Pictures paired with source code
##############################
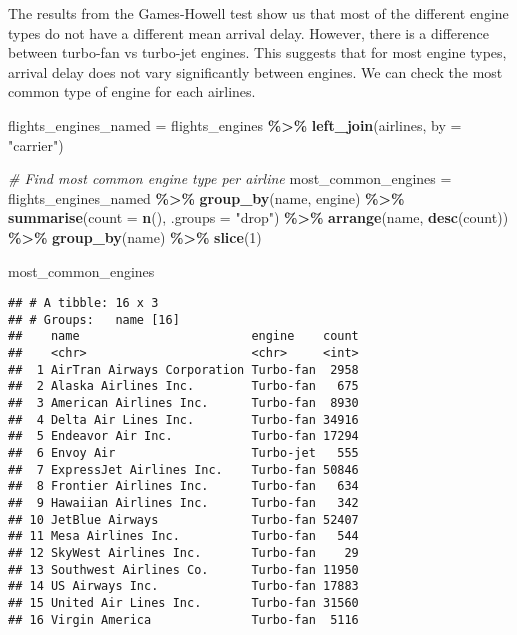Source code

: \documentclass[
]{article}
\newenvironment{Shaded}{\begin{snugshade}}{\end{snugshade}}
\newcommand{\AttributeTok}[1]{\textcolor[rgb]{0.13,0.29,0.53}{#1}}
\newcommand{\CommentTok}[1]{\textcolor[rgb]{0.56,0.35,0.01}{\textit{#1}}}
\newcommand{\DecValTok}[1]{\textcolor[rgb]{0.00,0.00,0.81}{#1}}
\newcommand{\FunctionTok}[1]{\textcolor[rgb]{0.13,0.29,0.53}{\textbf{#1}}}
\newcommand{\NormalTok}[1]{#1}
\newcommand{\OtherTok}[1]{\textcolor[rgb]{0.56,0.35,0.01}{#1}}
\newcommand{\SpecialCharTok}[1]{\textcolor[rgb]{0.81,0.36,0.00}{\textbf{#1}}}
\newcommand{\StringTok}[1]{\textcolor[rgb]{0.31,0.60,0.02}{#1}}
\begin{document}
The results from the Games-Howell test show us that most of the
different engine types do not have a different mean arrival delay.
However, there is a difference between turbo-fan vs turbo-jet engines.
This suggests that for most engine types, arrival delay does not vary
significantly between engines. We can check the most common type of
engine for each airlines.

\begin{Shaded}
\begin{Highlighting}[]
\NormalTok{flights\_engines\_named }\OtherTok{=}\NormalTok{ flights\_engines }\SpecialCharTok{\%\textgreater{}\%}
  \FunctionTok{left\_join}\NormalTok{(airlines, }\AttributeTok{by =} \StringTok{"carrier"}\NormalTok{)}

\CommentTok{\# Find most common engine type per airline}
\NormalTok{most\_common\_engines }\OtherTok{=}\NormalTok{ flights\_engines\_named }\SpecialCharTok{\%\textgreater{}\%}
  \FunctionTok{group\_by}\NormalTok{(name, engine) }\SpecialCharTok{\%\textgreater{}\%}
  \FunctionTok{summarise}\NormalTok{(}\AttributeTok{count =} \FunctionTok{n}\NormalTok{(), }\AttributeTok{.groups =} \StringTok{"drop"}\NormalTok{) }\SpecialCharTok{\%\textgreater{}\%}
  \FunctionTok{arrange}\NormalTok{(name, }\FunctionTok{desc}\NormalTok{(count)) }\SpecialCharTok{\%\textgreater{}\%}
  \FunctionTok{group\_by}\NormalTok{(name) }\SpecialCharTok{\%\textgreater{}\%}
  \FunctionTok{slice}\NormalTok{(}\DecValTok{1}\NormalTok{) }

\NormalTok{most\_common\_engines}
\end{Highlighting}
\end{Shaded}

\begin{verbatim}
## # A tibble: 16 x 3
## # Groups:   name [16]
##    name                        engine    count
##    <chr>                       <chr>     <int>
##  1 AirTran Airways Corporation Turbo-fan  2958
##  2 Alaska Airlines Inc.        Turbo-fan   675
##  3 American Airlines Inc.      Turbo-fan  8930
##  4 Delta Air Lines Inc.        Turbo-fan 34916
##  5 Endeavor Air Inc.           Turbo-fan 17294
##  6 Envoy Air                   Turbo-jet   555
##  7 ExpressJet Airlines Inc.    Turbo-fan 50846
##  8 Frontier Airlines Inc.      Turbo-fan   634
##  9 Hawaiian Airlines Inc.      Turbo-fan   342
## 10 JetBlue Airways             Turbo-fan 52407
## 11 Mesa Airlines Inc.          Turbo-fan   544
## 12 SkyWest Airlines Inc.       Turbo-fan    29
## 13 Southwest Airlines Co.      Turbo-fan 11950
## 14 US Airways Inc.             Turbo-fan 17883
## 15 United Air Lines Inc.       Turbo-fan 31560
## 16 Virgin America              Turbo-fan  5116
\end{verbatim}
\end{document}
##############################
* _PROBLEM STATEMENT_: Restate the records above in full and word for word, but do not carry over any pictures.

* _RESPONSE TO THE EXERCISE_:
Source code

: \documentclass[
]{article}
\newenvironment{Shaded}{\begin{snugshade}}{\end{snugshade}}
\newcommand{\AttributeTok}[1]{\textcolor[rgb]{0.13,0.29,0.53}{#1}}
\newcommand{\CommentTok}[1]{\textcolor[rgb]{0.56,0.35,0.01}{\textit{#1}}}
\newcommand{\DecValTok}[1]{\textcolor[rgb]{0.00,0.00,0.81}{#1}}
\newcommand{\FunctionTok}[1]{\textcolor[rgb]{0.13,0.29,0.53}{\textbf{#1}}}
\newcommand{\NormalTok}[1]{#1}
\newcommand{\OtherTok}[1]{\textcolor[rgb]{0.56,0.35,0.01}{#1}}
\newcommand{\SpecialCharTok}[1]{\textcolor[rgb]{0.81,0.36,0.00}{\textbf{#1}}}
\newcommand{\StringTok}[1]{\textcolor[rgb]{0.31,0.60,0.02}{#1}}
\begin{document}
The results from the Games-Howell test show us that most of the
different engine types do not have a different mean arrival delay.
However, there is a difference between turbo-fan vs turbo-jet engines.
This suggests that for most engine types, arrival delay does not vary
significantly between engines. We can check the most common type of
engine for each airlines.

\begin{Shaded}
\begin{Highlighting}[]
\NormalTok{flights\_engines\_named }\OtherTok{=}\NormalTok{ flights\_engines }\SpecialCharTok{\%\textgreater{}\%}
  \FunctionTok{left\_join}\NormalTok{(airlines, }\AttributeTok{by =} \StringTok{"carrier"}\NormalTok{)}

\CommentTok{\# Find most common engine type per airline}
\NormalTok{most\_common\_engines }\OtherTok{=}\NormalTok{ flights\_engines\_named }\SpecialCharTok{\%\textgreater{}\%}
  \FunctionTok{group\_by}\NormalTok{(name, engine) }\SpecialCharTok{\%\textgreater{}\%}
  \FunctionTok{summarise}\NormalTok{(}\AttributeTok{count =} \FunctionTok{n}\NormalTok{(), }\AttributeTok{.groups =} \StringTok{"drop"}\NormalTok{) }\SpecialCharTok{\%\textgreater{}\%}
  \FunctionTok{arrange}\NormalTok{(name, }\FunctionTok{desc}\NormalTok{(count)) }\SpecialCharTok{\%\textgreater{}\%}
  \FunctionTok{group\_by}\NormalTok{(name) }\SpecialCharTok{\%\textgreater{}\%}
  \FunctionTok{slice}\NormalTok{(}\DecValTok{1}\NormalTok{) }

\NormalTok{most\_common\_engines}
\end{Highlighting}
\end{Shaded}

\begin{verbatim}
## # A tibble: 16 x 3
## # Groups:   name [16]
##    name                        engine    count
##    <chr>                       <chr>     <int>
##  1 AirTran Airways Corporation Turbo-fan  2958
##  2 Alaska Airlines Inc.        Turbo-fan   675
##  3 American Airlines Inc.      Turbo-fan  8930
##  4 Delta Air Lines Inc.        Turbo-fan 34916
##  5 Endeavor Air Inc.           Turbo-fan 17294
##  6 Envoy Air                   Turbo-jet   555
##  7 ExpressJet Airlines Inc.    Turbo-fan 50846
##  8 Frontier Airlines Inc.      Turbo-fan   634
##  9 Hawaiian Airlines Inc.      Turbo-fan   342
## 10 JetBlue Airways             Turbo-fan 52407
## 11 Mesa Airlines Inc.          Turbo-fan   544
## 12 SkyWest Airlines Inc.       Turbo-fan    29
## 13 Southwest Airlines Co.      Turbo-fan 11950
## 14 US Airways Inc.             Turbo-fan 17883
## 15 United Air Lines Inc.       Turbo-fan 31560
## 16 Virgin America              Turbo-fan  5116
\end{verbatim}
\end{document}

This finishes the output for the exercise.